C’è voluta una battaglia lunga quasi un decennio, ma alla fine i giudici hanno dato loro ragione, condannando l’Azienda Sanitaria Universitaria Friuli Centrale di Udine a risarcirli: Eugenio Sottile (in foto) è deceduto, ad appena 56 anni, per un grave caso di malpractice medica durante un intervento di routine, e oggi i suoi familiari, che in tutti questi anni sono stati assistiti da Studio3A-Valore S.p.A., hanno finalmente vista riconosciuta la responsabilità dei sanitari che lo ebbero in cura e della struttura ospedaliera.

Sottile, che risiedeva a Campoformido (Ud), a causa di un ictus, nel giugno del 2015 era stato sottoposto all’ospedale di Udine ad un intervento con asportazione di parte della calotta cranica, con la previsione di una successiva operazione di ricostruzione non appena il suo stato di salute si fosse stabilizzato. Il 2 novembre il 56enne, considerato ormai ristabilito, è così rientrato nel nosocomio per il programmato intervento di ricostruzione della calotta cranica, operazione considerata ormai routinaria. Ma qualcosa è andato storto, la massa cerebrale sarebbe stata compressa, il paziente è stato trasferito nel reparto di terapia intensiva ed è stato comunicato ai familiari che non vi sarebbe stata alcuna possibilità di ripresa: familiari che non hanno potuto che assistere, impotenti, alla breve agonia del loro caro, spirato il 4 novembre.

Sconvolti e del tutto insoddisfatti delle scarse spiegazioni fornite loro dai sanitari, i congiunti di Sottile, per fare piena luce sull’accaduto e ottenere giustizia, attraverso l’Area Manager per il Friuli Venezia Giulia e responsabile della sede di Udine Armando Zamparo, si sono rivolti a Studio 3A-Valore S.p.A., società specializzata a livello nazionale nel risarcimento danni e nella tutela dei diritti dei cittadini, ed è stato presentato un esposto alla Procura di Udine, che ha subito aperto un procedimento penale per l’ipotesi di reato di omicidio colposo in ambito sanitario, iscritto nel registro degli indagati il neurochirurgo e l’anestesista che hanno effettuato l’intervento e disposto l’autopsia per accertare le cause della morte e, soprattutto, eventuali responsabilità dei professionisti.

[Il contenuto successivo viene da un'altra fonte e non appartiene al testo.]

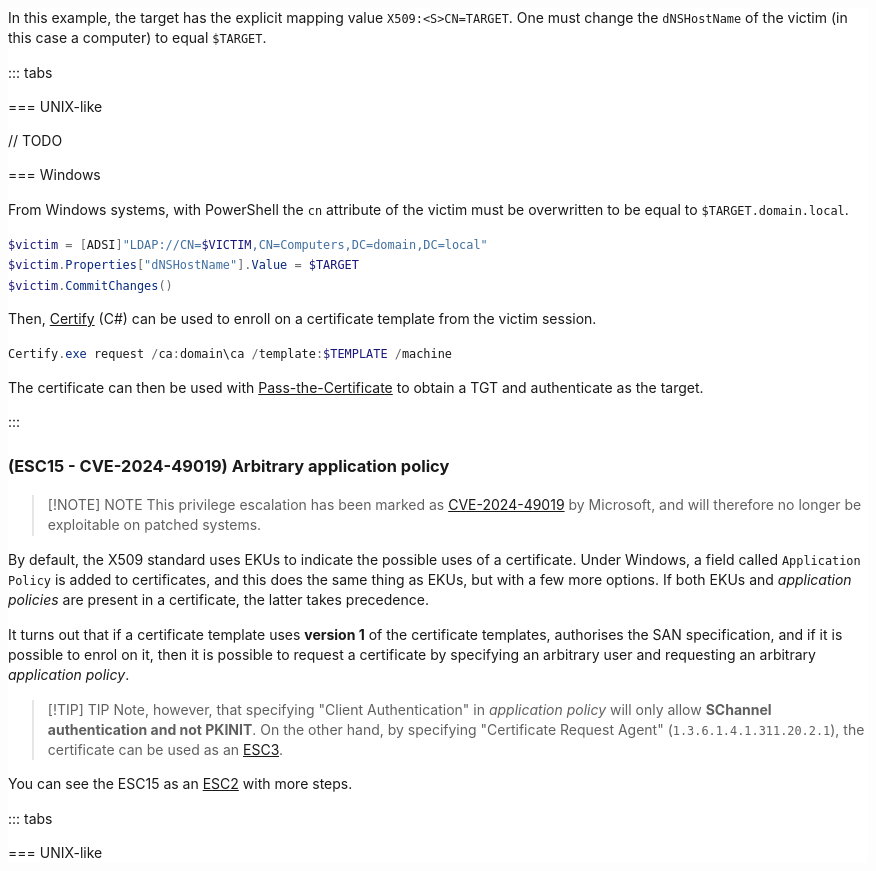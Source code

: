 In this example, the target has the explicit mapping value `X509:<S>CN=TARGET`. One must change the `dNSHostName` of the victim (in this case a computer) to equal `$TARGET`.

::: tabs

=== UNIX-like

// TODO


=== Windows

From Windows systems, with PowerShell the `cn` attribute of the victim must be overwritten to be equal to `$TARGET.domain.local`.

```powershell
$victim = [ADSI]"LDAP://CN=$VICTIM,CN=Computers,DC=domain,DC=local"
$victim.Properties["dNSHostName"].Value = $TARGET
$victim.CommitChanges()
```

Then, [Certify](https://github.com/GhostPack/Certify) (C#) can be used to enroll on a certificate template from the victim session.

```powershell
Certify.exe request /ca:domain\ca /template:$TEMPLATE /machine
```

The certificate can then be used with [Pass-the-Certificate](../kerberos/pass-the-certificate.md) to obtain a TGT and authenticate as the target.

:::

### (ESC15 - CVE-2024-49019) Arbitrary application policy

> [!NOTE] NOTE
> This privilege escalation has been marked as [CVE-2024-49019](https://msrc.microsoft.com/update-guide/vulnerability/CVE-2024-49019) by Microsoft, and will therefore no longer be exploitable on patched systems.

By default, the X509 standard uses EKUs to indicate the possible uses of a certificate. Under Windows, a field called `Application Policy` is added to certificates, and this does the same thing as EKUs, but with a few more options. If both EKUs and *application policies* are present in a certificate, the latter takes precedence.

It turns out that if a certificate template uses **version 1** of the certificate templates, authorises the SAN specification, and if it is possible to enrol on it, then it is possible to request a certificate by specifying an arbitrary user and requesting an arbitrary *application policy*.

> [!TIP] TIP
> Note, however, that specifying "Client Authentication" in *application policy* will only allow **SChannel authentication and not PKINIT**. On the other hand, by specifying "Certificate Request Agent" (`1.3.6.1.4.1.311.20.2.1`), the certificate can be used as an [ESC3](certificate-templates.md#certificate-agent-eku-esc3).

You can see the ESC15 as an [ESC2](certificate-templates.md#any-purpose-eku-esc2) with more steps.

::: tabs

=== UNIX-like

Alla fine però il fascicolo è stato archiviato, ma non perché non fossero emerse lacune dalla consulenza tecnica medico legale, ma perché non poteva essere provato, “al di là di ogni ragionevole dubbio”, conditio sine qua non per dichiarare la sussistenza di una responsabilità penalmente rilevante, che in caso di condotta corretta Sottile si sarebbe salvato.

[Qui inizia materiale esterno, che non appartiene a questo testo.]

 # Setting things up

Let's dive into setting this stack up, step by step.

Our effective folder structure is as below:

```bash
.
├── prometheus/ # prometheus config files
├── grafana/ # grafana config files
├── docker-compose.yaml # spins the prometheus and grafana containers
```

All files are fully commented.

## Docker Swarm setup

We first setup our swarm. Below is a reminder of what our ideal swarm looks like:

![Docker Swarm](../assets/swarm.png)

Diverso il discorso in ambito civilistico, dove invece vige il principio del “più probabile che non”. Studio 3A, che ha messo a disposizione di suoi assistiti i suoi migliori consulenti tecnici nelle innumerevoli operazioni peritali che hanno caratterizzato quest’estenuante contenzioso, e che ha chiesto più volte, invano, i danni all’Azienda Sanitaria per conto delle quale operavano i sanitari indagati, ha dunque richiesto un Accertamento Tecnico Preventivo e la consulenza tecnica disposta dal giudice ha confermato le responsabilità dei dottori, ma la struttura non si è schiodata dalla sua posizione di diniego assoluto, con la conseguenza che i congiunti di Sottile hanno dovuto procedere ad una formale citazione in causa avanti il Tribunale di Udine.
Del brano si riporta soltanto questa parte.